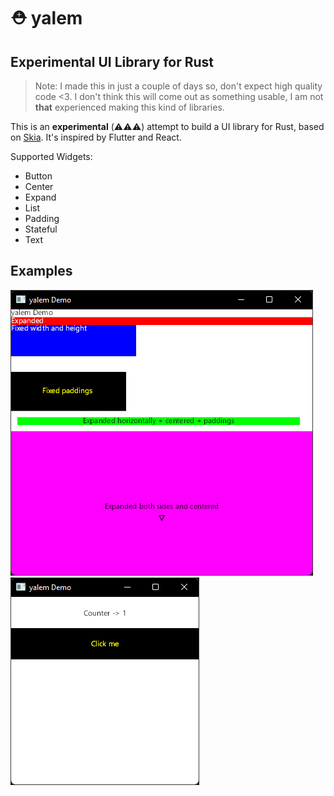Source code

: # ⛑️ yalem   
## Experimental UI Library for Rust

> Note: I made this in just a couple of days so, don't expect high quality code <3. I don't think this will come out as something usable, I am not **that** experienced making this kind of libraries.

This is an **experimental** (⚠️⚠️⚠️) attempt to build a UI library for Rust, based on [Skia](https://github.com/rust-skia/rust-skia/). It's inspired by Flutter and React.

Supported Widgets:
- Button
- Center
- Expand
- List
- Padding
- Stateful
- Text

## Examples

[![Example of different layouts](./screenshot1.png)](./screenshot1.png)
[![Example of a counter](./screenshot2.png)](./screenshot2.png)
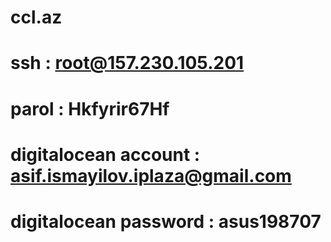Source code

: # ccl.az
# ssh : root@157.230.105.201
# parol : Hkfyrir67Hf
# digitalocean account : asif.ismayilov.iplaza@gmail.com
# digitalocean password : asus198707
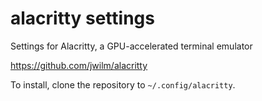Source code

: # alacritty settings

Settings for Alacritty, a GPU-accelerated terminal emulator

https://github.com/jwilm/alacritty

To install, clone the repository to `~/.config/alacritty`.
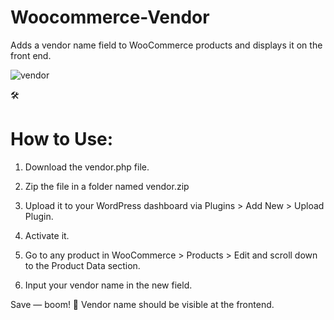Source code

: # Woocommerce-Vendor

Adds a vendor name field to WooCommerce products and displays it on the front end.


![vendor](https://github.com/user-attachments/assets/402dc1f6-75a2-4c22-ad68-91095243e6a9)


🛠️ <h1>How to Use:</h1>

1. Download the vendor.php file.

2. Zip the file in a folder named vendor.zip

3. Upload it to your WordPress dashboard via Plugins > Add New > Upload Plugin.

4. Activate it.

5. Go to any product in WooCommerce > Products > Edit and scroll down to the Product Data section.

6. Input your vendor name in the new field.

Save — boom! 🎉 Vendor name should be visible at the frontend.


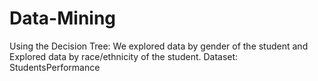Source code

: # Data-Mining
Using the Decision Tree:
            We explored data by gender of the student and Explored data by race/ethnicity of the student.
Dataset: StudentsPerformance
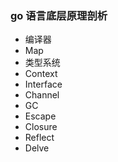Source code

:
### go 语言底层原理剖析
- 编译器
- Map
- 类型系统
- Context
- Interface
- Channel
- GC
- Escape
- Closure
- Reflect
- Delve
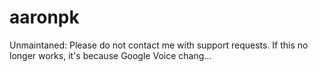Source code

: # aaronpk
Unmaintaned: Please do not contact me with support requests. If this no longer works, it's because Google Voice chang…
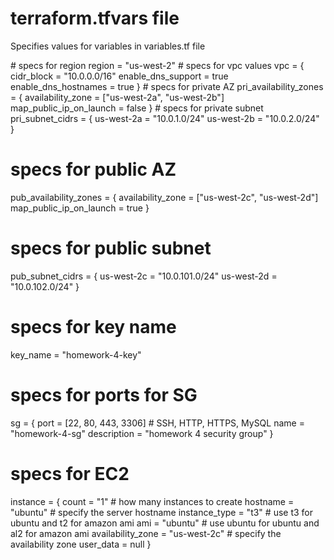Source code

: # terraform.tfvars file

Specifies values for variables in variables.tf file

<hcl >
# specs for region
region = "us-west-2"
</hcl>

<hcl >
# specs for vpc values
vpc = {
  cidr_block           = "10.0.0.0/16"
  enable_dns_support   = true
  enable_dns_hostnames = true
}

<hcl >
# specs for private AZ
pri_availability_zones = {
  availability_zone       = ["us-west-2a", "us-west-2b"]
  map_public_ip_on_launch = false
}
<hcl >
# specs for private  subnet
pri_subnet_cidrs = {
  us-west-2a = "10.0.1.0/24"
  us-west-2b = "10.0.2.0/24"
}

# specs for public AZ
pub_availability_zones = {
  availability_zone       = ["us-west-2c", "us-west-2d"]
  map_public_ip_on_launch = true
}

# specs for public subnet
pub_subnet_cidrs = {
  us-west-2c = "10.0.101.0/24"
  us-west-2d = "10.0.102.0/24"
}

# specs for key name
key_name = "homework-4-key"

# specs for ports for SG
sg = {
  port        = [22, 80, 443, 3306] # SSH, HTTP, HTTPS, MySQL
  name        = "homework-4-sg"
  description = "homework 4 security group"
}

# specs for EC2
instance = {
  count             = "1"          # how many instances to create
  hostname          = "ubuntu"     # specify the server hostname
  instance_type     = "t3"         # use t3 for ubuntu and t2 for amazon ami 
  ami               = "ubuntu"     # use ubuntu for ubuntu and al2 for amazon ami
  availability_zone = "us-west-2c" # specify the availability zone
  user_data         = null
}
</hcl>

## Required work:
Restate every line of the data above word for word, with the images removed.

## Output for this task:
Source code

: # ⛑️ yalem   
## Experimental UI Library for Rust

> Note: I made this in just a couple of days so, don't expect high quality code <3. I don't think this will come out as something usable, I am not **that** experienced making this kind of libraries.

This is an **experimental** (⚠️⚠️⚠️) attempt to build a UI library for Rust, based on [Skia](https://github.com/rust-skia/rust-skia/). It's inspired by Flutter and React.

Supported Widgets:
- Button
- Center
- Expand
- List
- Padding
- Stateful
- Text

## Examples

[![Example of different layouts](./screenshot1.png)](./screenshot1.png)
[![Example of a counter](./screenshot2.png)](./screenshot2.png)
Source code

: # ccl.az
# ssh : root@157.230.105.201
# parol : Hkfyrir67Hf
# digitalocean account : asif.ismayilov.iplaza@gmail.com
# digitalocean password : asus198707
Source code

: # alacritty settings

Settings for Alacritty, a GPU-accelerated terminal emulator

https://github.com/jwilm/alacritty

To install, clone the repository to `~/.config/alacritty`.
Source code

: # Woocommerce-Vendor

Adds a vendor name field to WooCommerce products and displays it on the front end.


![vendor](https://github.com/user-attachments/assets/402dc1f6-75a2-4c22-ad68-91095243e6a9)


🛠️ <h1>How to Use:</h1>

1. Download the vendor.php file.

2. Zip the file in a folder named vendor.zip

3. Upload it to your WordPress dashboard via Plugins > Add New > Upload Plugin.

4. Activate it.

5. Go to any product in WooCommerce > Products > Edit and scroll down to the Product Data section.

6. Input your vendor name in the new field.

Save — boom! 🎉 Vendor name should be visible at the frontend.


Source code

: # Data-Mining
Using the Decision Tree:
            We explored data by gender of the student and Explored data by race/ethnicity of the student.
Dataset: StudentsPerformance
Source code

:
### go 语言底层原理剖析
- 编译器
- Map
- 类型系统
- Context
- Interface
- Channel
- GC
- Escape
- Closure
- Reflect
- Delve
Source code

: # aaronpk
Unmaintaned: Please do not contact me with support requests. If this no longer works, it's because Google Voice chang…
Source code

: # terraform.tfvars file

Specifies values for variables in variables.tf file

<hcl >
# specs for region
region = "us-west-2"
</hcl>

<hcl >
# specs for vpc values
vpc = {
  cidr_block           = "10.0.0.0/16"
  enable_dns_support   = true
  enable_dns_hostnames = true
}

<hcl >
# specs for private AZ
pri_availability_zones = {
  availability_zone       = ["us-west-2a", "us-west-2b"]
  map_public_ip_on_launch = false
}
<hcl >
# specs for private  subnet
pri_subnet_cidrs = {
  us-west-2a = "10.0.1.0/24"
  us-west-2b = "10.0.2.0/24"
}

# specs for public AZ
pub_availability_zones = {
  availability_zone       = ["us-west-2c", "us-west-2d"]
  map_public_ip_on_launch = true
}

# specs for public subnet
pub_subnet_cidrs = {
  us-west-2c = "10.0.101.0/24"
  us-west-2d = "10.0.102.0/24"
}

# specs for key name
key_name = "homework-4-key"

# specs for ports for SG
sg = {
  port        = [22, 80, 443, 3306] # SSH, HTTP, HTTPS, MySQL
  name        = "homework-4-sg"
  description = "homework 4 security group"
}

# specs for EC2
instance = {
  count             = "1"          # how many instances to create
  hostname          = "ubuntu"     # specify the server hostname
  instance_type     = "t3"         # use t3 for ubuntu and t2 for amazon ami 
  ami               = "ubuntu"     # use ubuntu for ubuntu and al2 for amazon ami
  availability_zone = "us-west-2c" # specify the availability zone
  user_data         = null
}
</hcl>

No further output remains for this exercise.